Segment Open

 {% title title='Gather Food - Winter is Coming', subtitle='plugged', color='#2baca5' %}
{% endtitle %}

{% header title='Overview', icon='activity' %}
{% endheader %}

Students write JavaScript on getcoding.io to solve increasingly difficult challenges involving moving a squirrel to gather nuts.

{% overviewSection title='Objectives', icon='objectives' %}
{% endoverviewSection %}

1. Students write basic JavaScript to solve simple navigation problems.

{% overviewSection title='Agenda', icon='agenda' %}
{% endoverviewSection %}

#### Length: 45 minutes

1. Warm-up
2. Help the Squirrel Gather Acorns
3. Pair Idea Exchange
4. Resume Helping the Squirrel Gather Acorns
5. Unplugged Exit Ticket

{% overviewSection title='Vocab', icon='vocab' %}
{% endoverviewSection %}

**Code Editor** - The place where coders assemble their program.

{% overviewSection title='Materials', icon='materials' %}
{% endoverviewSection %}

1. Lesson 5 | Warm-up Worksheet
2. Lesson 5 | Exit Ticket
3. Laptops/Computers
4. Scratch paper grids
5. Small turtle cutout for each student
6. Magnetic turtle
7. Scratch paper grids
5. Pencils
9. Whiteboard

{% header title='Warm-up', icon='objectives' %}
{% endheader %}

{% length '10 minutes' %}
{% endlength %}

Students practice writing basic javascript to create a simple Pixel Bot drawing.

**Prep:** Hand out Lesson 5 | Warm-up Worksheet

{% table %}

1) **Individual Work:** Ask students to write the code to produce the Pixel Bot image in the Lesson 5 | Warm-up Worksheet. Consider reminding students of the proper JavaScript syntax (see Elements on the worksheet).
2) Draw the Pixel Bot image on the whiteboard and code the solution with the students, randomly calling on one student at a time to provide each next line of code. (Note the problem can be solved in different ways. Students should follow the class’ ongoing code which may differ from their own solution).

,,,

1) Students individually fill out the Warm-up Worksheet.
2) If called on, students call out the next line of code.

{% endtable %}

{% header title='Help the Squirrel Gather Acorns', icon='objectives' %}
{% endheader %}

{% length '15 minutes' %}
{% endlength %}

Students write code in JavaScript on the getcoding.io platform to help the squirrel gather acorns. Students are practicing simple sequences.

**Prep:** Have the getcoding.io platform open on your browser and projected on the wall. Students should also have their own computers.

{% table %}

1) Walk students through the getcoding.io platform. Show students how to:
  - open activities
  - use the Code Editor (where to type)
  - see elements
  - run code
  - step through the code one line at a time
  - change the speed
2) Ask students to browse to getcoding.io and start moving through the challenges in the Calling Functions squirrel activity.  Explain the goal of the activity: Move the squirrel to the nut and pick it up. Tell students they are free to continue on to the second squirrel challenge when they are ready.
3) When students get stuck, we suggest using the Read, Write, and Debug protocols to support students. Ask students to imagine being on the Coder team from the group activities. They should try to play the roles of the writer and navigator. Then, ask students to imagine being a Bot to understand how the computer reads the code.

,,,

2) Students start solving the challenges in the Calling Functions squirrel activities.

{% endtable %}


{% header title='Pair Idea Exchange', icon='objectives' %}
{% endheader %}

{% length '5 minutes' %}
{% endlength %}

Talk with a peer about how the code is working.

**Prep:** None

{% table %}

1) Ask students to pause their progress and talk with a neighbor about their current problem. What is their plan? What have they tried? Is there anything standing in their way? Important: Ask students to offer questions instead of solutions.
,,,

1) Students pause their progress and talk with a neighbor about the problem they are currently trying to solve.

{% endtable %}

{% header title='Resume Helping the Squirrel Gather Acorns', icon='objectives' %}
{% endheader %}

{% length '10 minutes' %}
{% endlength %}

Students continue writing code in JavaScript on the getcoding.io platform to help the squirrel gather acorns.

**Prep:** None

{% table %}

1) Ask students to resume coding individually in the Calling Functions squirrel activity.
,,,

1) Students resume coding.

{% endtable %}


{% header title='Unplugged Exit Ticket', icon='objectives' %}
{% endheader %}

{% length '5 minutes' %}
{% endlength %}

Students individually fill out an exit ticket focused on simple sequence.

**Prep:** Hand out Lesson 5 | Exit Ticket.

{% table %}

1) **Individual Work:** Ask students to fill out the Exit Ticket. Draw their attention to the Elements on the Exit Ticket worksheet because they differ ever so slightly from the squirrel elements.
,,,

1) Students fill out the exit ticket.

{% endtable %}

Segment Closed

What the task requires: State how many lines in the material contain "with", giving nothing besides the count.

Solution to this task: 4